The root problem (in my opinion) is that we need to share critical information to the masses, but the masses introduce "tyranny of the majority". It's a really tricky problem to figure out, and I really really really want mathematicians working on this.
If you live in the states, the Electoral College exists because they were looking for a practical solution to this problem. Considering the outcomes, it did not work - but there is no shame in this, as I think this is actually a really hard problem to solve.
The only known solution is to not share information to the masses (a.k.a keeping the normies out). In essence, this is what the old internet was - and a large part of what made it great. But this is not correct as it does not meet the criteria of the problem. Nor does it translate well, since your neighbors are apart of the masses.
If anyone has any thoughts on this, please share. If you do math for a living, please gather your friends and make an open-thesis about this.
EDIT
After some discussion in the comments, I have a general hypothesis:
People must be able to distinguish the resource they are accessing - highly recommended this process be easy. This provides consistent "edges".

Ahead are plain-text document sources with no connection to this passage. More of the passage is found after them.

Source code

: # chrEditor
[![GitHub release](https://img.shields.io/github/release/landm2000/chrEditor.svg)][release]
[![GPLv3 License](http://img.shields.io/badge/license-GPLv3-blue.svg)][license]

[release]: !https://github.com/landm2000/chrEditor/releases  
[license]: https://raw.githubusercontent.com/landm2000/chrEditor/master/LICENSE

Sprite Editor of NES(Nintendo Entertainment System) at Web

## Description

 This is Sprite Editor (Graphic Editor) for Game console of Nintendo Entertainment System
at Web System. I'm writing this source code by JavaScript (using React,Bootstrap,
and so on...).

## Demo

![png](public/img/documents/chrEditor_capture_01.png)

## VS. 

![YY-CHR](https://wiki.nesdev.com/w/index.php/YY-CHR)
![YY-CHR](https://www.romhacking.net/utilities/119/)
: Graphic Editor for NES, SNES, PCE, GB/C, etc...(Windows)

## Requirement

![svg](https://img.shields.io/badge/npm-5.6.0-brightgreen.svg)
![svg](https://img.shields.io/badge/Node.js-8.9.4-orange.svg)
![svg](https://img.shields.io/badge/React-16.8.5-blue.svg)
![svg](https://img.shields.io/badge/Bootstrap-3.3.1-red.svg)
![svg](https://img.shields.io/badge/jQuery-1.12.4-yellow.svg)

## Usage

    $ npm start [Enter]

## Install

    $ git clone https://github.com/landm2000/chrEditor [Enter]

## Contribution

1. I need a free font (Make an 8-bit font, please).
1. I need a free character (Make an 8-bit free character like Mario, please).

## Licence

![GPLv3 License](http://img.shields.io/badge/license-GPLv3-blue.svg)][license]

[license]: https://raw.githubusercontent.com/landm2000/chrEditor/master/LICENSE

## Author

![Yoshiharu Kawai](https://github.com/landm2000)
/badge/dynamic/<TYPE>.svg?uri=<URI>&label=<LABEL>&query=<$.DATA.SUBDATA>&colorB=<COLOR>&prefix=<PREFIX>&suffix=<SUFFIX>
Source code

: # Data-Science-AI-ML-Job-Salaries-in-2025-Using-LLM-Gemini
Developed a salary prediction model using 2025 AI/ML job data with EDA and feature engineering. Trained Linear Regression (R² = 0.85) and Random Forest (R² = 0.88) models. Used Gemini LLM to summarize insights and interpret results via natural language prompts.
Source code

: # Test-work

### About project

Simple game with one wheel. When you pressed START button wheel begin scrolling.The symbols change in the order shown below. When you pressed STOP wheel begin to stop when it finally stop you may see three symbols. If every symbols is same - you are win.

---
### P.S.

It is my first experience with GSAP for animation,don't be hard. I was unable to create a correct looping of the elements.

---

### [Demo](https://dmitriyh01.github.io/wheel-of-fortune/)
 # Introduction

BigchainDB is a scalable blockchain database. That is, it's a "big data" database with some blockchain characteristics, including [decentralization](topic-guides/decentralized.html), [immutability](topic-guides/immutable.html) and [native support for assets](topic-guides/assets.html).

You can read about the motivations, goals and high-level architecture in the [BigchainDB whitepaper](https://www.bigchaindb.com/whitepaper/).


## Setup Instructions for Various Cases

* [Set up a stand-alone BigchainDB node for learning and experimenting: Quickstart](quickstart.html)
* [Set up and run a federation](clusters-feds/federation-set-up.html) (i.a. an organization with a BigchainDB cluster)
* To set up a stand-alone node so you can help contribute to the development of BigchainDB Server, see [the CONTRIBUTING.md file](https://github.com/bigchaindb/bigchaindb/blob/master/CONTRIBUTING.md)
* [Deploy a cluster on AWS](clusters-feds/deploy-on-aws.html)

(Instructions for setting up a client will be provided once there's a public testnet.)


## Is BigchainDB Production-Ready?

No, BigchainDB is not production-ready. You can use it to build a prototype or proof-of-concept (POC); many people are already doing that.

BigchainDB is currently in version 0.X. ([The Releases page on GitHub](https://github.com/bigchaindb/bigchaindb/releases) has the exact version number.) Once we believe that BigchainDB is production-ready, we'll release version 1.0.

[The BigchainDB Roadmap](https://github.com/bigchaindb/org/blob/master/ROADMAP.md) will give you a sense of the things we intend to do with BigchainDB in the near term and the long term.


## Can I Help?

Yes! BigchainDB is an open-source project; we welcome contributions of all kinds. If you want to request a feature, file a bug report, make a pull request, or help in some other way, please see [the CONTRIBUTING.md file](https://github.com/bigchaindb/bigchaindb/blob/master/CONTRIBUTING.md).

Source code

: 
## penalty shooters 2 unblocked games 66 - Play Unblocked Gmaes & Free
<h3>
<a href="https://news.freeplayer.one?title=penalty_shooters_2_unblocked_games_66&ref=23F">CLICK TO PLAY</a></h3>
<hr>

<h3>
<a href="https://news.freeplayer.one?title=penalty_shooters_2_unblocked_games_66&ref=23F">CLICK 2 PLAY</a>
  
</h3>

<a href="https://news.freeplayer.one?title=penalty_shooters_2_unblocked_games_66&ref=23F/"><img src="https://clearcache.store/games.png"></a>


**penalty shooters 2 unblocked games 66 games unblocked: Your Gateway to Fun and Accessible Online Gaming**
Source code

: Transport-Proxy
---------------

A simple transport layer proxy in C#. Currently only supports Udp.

Looking at "tyranny of the majority" from a different perspective, one answer is to standardize how people communicate. This means no closed ecosystems nor convoluted protocols. This provides "standard weight" while preventing "infinite weight".
This eliminates every platform I know of. Servers should not be given any tools to prevent incoming nor outgoing data. People should handle moderation individually - sane UI can of course be made available (BlueSky block filters could be inspiration?). Blocking should only be handled by the "nodes", this also prevents "infinite weight".
I find it really funny that this conclusion kind of alludes to the early internet in a lot of ways. Maybe it wasn't the internet-forums, but the internet itself that has changed.
I think that we need to provide actual alternatives based on constructive discussion and learning instead of based on corporate profits. Institutions like the EU could develop and run something like that, especially with all the federated platforms.
I agree that we need solid alternatives, but this doesn't really tackle the tyranny of the majority problem. We need people to use the platforms for communication, otherwise it has not solved the problem.
For example, if you use Signal but every single one of your friends use WhatsApp and refuses to switch (which is common), then you are forced to use WhatsApp. This is why it is tyranny.
EU can facilitate thousands of platforms, but if the masses don't use them it's pointless.
Federated-platforms are kind of a step in the right direction, but they're extremely weak to internal bad actors. If lemmy.world gets one million normie users, then cuts off the entire federation - then Lemmy has effectively been hijacked and set back 10 years.